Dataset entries
---+---

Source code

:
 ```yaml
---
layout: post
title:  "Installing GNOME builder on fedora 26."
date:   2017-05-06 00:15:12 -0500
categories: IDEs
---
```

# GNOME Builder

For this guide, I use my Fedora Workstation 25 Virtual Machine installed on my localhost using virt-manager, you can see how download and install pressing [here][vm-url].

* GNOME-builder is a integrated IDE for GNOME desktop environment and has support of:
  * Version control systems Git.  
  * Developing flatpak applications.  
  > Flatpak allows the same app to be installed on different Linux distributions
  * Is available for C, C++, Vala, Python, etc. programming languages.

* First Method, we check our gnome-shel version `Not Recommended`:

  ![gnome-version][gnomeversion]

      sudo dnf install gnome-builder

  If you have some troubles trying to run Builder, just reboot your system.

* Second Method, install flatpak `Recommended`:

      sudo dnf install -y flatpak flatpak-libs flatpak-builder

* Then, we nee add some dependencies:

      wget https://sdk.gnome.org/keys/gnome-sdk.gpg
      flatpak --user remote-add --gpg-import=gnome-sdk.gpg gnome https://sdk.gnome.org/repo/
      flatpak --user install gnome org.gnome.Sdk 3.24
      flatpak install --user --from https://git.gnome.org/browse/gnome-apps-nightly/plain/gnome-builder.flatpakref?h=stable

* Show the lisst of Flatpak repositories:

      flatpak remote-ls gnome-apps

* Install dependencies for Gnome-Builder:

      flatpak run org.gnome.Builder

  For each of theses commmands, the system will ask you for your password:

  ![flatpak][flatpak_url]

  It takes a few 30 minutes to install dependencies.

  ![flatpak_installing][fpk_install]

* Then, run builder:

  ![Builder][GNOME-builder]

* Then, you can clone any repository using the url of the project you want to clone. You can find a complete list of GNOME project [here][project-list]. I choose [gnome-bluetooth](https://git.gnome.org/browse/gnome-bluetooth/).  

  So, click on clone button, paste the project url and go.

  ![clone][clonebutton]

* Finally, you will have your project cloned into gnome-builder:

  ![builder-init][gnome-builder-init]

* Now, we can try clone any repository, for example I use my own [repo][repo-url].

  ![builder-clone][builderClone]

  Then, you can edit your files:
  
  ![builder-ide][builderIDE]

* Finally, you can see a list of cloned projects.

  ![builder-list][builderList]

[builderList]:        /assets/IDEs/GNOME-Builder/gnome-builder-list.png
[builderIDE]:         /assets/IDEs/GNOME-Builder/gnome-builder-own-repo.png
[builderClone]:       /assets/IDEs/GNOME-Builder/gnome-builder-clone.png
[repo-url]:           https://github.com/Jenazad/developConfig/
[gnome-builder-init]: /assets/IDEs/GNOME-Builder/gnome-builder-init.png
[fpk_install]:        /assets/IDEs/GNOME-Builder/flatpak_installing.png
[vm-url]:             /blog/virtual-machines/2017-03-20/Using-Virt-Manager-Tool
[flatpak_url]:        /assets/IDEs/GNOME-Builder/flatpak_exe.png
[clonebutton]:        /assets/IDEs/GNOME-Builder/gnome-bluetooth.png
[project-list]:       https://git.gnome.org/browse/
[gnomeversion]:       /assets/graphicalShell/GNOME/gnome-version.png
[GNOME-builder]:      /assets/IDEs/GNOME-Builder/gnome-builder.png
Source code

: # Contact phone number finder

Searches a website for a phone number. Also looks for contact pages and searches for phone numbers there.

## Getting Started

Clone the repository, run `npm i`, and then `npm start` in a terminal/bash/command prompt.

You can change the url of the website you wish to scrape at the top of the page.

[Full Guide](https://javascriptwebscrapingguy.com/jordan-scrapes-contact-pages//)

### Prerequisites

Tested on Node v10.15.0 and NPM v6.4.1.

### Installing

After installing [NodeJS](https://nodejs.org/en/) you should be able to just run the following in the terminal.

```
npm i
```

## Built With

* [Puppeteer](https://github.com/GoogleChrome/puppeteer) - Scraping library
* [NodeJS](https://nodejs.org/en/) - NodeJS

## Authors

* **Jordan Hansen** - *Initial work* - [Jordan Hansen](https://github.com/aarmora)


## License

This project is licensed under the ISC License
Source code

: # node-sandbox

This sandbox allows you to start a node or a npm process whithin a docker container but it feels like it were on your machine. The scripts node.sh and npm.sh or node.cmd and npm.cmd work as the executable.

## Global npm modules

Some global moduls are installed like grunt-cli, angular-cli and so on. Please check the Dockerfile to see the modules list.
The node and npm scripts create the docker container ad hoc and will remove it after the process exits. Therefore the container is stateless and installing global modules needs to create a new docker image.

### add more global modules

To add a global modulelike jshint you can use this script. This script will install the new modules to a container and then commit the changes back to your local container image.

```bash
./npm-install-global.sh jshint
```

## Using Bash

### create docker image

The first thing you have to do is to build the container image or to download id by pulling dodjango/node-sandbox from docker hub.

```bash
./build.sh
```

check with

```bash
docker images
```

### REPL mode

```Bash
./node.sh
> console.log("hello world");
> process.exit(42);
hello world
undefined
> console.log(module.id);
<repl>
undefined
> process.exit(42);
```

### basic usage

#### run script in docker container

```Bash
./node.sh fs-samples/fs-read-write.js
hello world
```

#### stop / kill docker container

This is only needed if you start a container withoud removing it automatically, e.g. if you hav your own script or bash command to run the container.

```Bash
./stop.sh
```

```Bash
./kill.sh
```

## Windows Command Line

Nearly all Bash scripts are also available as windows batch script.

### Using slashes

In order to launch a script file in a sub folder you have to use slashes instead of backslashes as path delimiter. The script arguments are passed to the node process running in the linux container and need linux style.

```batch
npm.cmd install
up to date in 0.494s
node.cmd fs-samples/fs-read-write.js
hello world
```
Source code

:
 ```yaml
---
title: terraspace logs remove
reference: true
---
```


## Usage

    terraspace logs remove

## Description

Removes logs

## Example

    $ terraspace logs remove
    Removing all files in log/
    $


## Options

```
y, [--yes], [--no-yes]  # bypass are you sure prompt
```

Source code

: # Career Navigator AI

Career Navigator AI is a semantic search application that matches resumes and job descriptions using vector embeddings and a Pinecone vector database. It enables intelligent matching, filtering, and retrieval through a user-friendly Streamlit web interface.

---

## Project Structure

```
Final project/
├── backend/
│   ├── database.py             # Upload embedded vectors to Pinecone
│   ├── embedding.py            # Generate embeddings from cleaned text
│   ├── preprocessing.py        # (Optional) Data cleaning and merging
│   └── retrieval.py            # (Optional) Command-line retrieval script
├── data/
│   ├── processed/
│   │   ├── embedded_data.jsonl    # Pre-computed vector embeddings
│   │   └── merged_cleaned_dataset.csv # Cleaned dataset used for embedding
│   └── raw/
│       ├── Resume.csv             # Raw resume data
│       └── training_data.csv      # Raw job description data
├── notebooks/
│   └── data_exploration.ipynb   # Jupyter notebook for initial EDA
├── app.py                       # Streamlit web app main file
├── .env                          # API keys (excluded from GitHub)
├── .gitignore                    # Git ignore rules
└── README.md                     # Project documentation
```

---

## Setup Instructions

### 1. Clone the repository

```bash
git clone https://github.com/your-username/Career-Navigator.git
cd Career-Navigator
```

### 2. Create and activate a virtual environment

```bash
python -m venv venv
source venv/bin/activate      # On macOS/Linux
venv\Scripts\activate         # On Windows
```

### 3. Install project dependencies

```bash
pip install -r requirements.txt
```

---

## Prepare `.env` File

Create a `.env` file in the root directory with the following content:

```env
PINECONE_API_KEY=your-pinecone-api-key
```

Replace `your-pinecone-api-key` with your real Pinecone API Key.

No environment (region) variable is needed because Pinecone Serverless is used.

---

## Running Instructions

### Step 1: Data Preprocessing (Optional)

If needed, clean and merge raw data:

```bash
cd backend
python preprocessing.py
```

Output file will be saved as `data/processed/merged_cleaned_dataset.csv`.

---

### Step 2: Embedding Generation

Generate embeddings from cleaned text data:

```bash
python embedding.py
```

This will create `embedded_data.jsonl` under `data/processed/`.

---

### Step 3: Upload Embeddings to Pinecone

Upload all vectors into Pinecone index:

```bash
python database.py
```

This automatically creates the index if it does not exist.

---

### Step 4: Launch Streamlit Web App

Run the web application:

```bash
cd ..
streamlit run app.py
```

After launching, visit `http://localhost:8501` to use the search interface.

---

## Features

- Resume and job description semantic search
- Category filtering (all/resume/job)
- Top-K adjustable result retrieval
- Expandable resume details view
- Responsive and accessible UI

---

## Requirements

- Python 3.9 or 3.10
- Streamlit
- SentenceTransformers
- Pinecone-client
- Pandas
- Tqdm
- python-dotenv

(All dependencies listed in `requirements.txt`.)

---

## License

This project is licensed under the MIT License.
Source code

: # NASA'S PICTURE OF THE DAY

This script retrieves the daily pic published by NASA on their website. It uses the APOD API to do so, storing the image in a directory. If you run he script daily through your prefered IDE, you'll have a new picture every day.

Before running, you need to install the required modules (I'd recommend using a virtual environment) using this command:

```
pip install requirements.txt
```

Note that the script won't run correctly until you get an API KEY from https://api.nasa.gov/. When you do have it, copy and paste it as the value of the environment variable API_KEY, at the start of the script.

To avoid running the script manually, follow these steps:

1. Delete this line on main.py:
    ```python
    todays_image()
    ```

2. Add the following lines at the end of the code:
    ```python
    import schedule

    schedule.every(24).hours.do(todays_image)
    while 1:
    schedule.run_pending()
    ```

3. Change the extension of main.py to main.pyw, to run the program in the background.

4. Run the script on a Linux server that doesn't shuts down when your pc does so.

---+---

* **What is expected**:
Using the records above, report each line that contains the word "main" by copying it.

* **Answer to this exercise**:
├── app.py                       # Streamlit web app main file
1. Delete this line on main.py:
3. Change the extension of main.py to main.pyw, to run the program in the background.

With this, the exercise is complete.